The distance between the blade and the matrix may vary as a consequence of thermal variations to the matrix itself or to different matrix lives; accurate adjustment, which may be performed multiple times during the extrusion process and which does not envisage the intervention of an operator is thus necessary.
US2014/0260488A1 describes an automatic adjustment system of a shear on an extrusion press. In particular, such system envisages that the shear blade is positioned at a safe distance from the matrix each time; such distance may vary after a matrix change which may imply fluctuations of the thickness of the matrix used. This operation is carried out by letting the cutting guide, which rests on the matrix, slide when is hot; the distance between the shear blade and the matrix is adjusted by means of a shim positioned between the blade and the shear guide. This procedure makes it possible to adjust the distance without a direct intervention by the operator.

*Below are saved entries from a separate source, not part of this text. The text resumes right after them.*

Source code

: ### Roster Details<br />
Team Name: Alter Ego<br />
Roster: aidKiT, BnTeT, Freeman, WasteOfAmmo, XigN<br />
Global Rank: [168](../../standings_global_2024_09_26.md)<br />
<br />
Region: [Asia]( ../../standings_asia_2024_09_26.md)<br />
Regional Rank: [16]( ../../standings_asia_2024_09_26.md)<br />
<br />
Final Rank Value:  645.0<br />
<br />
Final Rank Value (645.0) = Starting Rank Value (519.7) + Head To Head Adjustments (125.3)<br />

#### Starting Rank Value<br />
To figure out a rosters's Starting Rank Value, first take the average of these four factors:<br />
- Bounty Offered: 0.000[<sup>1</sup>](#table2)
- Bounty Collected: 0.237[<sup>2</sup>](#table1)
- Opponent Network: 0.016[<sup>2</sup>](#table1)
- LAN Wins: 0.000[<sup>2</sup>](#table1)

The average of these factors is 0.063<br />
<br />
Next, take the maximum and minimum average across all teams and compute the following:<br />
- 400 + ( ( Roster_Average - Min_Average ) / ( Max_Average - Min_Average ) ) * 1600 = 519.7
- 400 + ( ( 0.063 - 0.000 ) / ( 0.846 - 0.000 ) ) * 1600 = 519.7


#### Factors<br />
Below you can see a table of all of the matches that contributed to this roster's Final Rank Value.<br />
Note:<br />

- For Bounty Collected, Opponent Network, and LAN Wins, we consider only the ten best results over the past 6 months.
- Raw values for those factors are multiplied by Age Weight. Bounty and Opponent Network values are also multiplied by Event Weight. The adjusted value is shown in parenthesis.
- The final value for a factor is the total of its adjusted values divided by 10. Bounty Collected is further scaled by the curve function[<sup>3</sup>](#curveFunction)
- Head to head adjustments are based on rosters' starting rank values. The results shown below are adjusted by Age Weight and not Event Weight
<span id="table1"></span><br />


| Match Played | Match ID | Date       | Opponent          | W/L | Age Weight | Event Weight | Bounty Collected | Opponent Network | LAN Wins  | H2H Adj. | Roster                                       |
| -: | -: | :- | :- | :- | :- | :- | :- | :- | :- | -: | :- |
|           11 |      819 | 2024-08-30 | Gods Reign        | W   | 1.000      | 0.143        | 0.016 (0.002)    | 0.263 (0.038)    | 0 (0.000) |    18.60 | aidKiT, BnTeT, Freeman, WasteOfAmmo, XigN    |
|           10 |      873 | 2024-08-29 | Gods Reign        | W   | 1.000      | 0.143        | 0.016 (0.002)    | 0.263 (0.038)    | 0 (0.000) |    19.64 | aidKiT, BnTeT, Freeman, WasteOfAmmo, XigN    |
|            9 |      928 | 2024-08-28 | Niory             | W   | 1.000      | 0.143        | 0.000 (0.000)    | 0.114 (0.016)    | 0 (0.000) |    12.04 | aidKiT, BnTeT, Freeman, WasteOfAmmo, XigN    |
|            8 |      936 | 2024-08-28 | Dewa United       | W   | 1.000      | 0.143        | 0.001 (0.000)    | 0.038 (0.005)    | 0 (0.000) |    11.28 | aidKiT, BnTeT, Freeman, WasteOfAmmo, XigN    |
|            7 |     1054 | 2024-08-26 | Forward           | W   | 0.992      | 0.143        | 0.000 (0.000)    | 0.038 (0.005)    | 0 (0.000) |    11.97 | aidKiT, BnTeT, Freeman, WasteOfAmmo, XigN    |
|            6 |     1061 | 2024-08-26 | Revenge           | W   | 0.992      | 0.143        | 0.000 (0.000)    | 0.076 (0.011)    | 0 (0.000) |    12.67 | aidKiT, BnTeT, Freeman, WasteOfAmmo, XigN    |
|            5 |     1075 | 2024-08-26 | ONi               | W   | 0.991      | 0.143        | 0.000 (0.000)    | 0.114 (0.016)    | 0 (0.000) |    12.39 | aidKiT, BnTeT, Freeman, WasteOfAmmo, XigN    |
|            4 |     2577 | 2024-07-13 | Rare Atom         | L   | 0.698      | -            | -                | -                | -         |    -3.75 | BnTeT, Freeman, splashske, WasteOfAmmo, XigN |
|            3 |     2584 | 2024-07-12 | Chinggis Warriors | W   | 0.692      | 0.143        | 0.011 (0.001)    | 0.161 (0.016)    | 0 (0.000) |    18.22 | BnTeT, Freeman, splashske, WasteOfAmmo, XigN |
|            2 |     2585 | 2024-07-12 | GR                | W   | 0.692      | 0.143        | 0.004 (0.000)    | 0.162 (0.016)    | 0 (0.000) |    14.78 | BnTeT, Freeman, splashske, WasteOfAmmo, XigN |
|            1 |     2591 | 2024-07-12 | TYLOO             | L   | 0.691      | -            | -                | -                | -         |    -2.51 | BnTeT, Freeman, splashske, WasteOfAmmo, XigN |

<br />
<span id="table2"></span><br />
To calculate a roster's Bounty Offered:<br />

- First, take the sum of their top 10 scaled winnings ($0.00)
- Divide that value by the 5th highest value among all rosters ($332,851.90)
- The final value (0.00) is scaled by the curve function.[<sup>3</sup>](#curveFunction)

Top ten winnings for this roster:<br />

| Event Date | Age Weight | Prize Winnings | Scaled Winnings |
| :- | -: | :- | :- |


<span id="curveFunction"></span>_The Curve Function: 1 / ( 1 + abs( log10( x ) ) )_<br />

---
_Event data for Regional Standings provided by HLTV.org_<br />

The structure of the cutting cylinder, to which the blade is connected, envisages a pin at its upper end, which pin either permits or blocks the inclination of the blade. To adjust the distance between the blade and the matrix, the system envisages that the blade is inclined until it touches the matrix. After having removed the billet, the blade returns to the initial position over the matrix.
Disadvantageously, the cutting cylinder may associate different inclinations to adapt to the different matrixs and over time requires supplementary maintenance which must result in costs for personnel and machine downtime.
Another advantage is in that after having removed the billet butt, the shear returns to the initial position with a movement which is equal and contrary to the shearing position without moving away from the matrix. Any metal residues which may be deposited on the shear blade could come into contact with the matrix, thus damaging it.
WO2013/108222 describes a shear for removing the non-extruded material butt mounted over the extrusion matrix. The shear is mounted on an axis orthogonal with respect to the extrusion axis. The cut follows a preset horizontal axis on the cutting axis so as to remove the billet butt accurately and not to score the matrix.
The shear is made to slide within the guides so as to predetermine the exact cutting position. Once the ideal position for the cut has been chosen, the position is blocked and cannot be modified during the processing steps.
Disadvantageously, the shear of the present invention envisages a complex setting of the cutting position of the shear with personnel costs which can increase according to the extrusion process.
Furthermore, after the cut, the shear returns to its initial position by sliding vertically near the extrusion matrix. Any remaining small metal parts of the shear could damage the matrix.
US2014/0250967 describes a cutting mechanism for removing the non-extruded billet part. The system envisages that a shear is mounted over the extrusion matrix. The shear moves vertically and horizontally with respect to the extrusion axis. The distance between the matrix and the blade may be set to different preset values.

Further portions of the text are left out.